From the telephone booth on the corner of our street, I called Olga and told her I was back in Prague.

  “Klímka,” she said, “you can’t be serious! Have you gone insane?” She then added: “No, you’re still over there. For me, you left and remained there.”

  *

  I was waiting for the tram in front of the Mánes Gallery. Two boys and two girls were sitting on the sidewalk; all were wearing jeans and tennis shoes, and the boys were as hairy as forest people. One of them got up and walked over to me.

  Him: My friend, what sort of problems are you having?

  Me: The tram isn’t running.

  Him: You don’t have any other problems?

  Me: Not right now.

  Him: Strange. You’re not suffering?

  Me: No more than anyone else.

  Him: In that case, I can’t help you. Keep waiting for the tram. It might never come.
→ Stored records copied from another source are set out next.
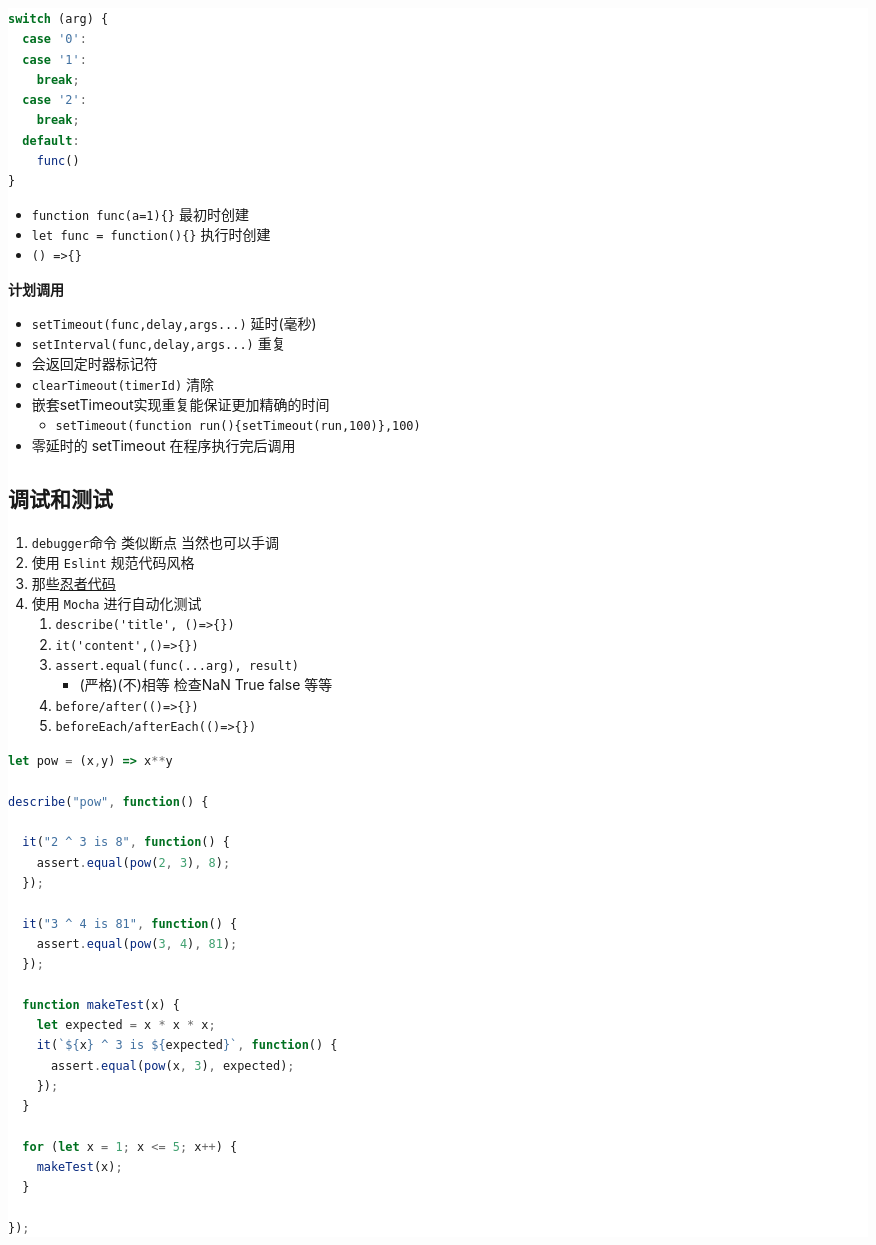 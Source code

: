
 ```js
switch (arg) {
  case '0':
  case '1':
    break;
  case '2':
    break;
  default:
    func()
}
```

- `function func(a=1){}` 最初时创建
- `let func = function(){}` 执行时创建
- `() =>{}`


**计划调用**


- `setTimeout(func,delay,args...)` 延时(毫秒)
- `setInterval(func,delay,args...)` 重复
- 会返回定时器标记符
- `clearTimeout(timerId)` 清除
- 嵌套setTimeout实现重复能保证更加精确的时间
  - `setTimeout(function run(){setTimeout(run,100)},100)`
- 零延时的 setTimeout 在程序执行完后调用


## 调试和测试

1. `debugger`命令 类似断点 当然也可以手调
2. 使用 `Eslint` 规范代码风格
3. 那些[忍者代码](https://zh.javascript.info/ninja-code)
4. 使用 `Mocha` 进行自动化测试
   1. `describe('title', ()=>{})`
   2. `it('content',()=>{})`
   3. `assert.equal(func(...arg), result)`
      - (严格)(不)相等 检查NaN True false 等等
   4. `before/after(()=>{})`
   5. `beforeEach/afterEach(()=>{})`

```js
let pow = (x,y) => x**y

describe("pow", function() {

  it("2 ^ 3 is 8", function() {
    assert.equal(pow(2, 3), 8);
  });

  it("3 ^ 4 is 81", function() {
    assert.equal(pow(3, 4), 81);
  });

  function makeTest(x) {
    let expected = x * x * x;
    it(`${x} ^ 3 is ${expected}`, function() {
      assert.equal(pow(x, 3), expected);
    });
  }

  for (let x = 1; x <= 5; x++) {
    makeTest(x);
  }

});
```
  From my diary, January 1970

  *

  I was received with astonishment at the writers’ meeting. To them, I seemed like an extraterrestrial standing right before their eyes. Then Jaroslav Seifert, who was chairing the meeting, welcomed me home. I think he was touched that at least one of his colleagues had decided to return from the free part of the world to our present misery. After the meeting, I went to see my former colleagues at the publishing house and learned that the entire print run of my last book of short stories had been confiscated and pulped. I asked if I could work for them as a freelance copyreader. They promised to look into it and during my next visit informed me that it was out of the question. Then I was asked, almost in a whisper, not to come back. The new director ordered everyone to tell me my visits were not welcome. Since I could no longer publish, the director would have to explain my visits not as work related but as social calls from someone who has shown himself to be an enemy of socialism. I soon learned that people who, in the eyes of the occupying power, committed an offense through their recent activities had no chance of securing any sort of professional work.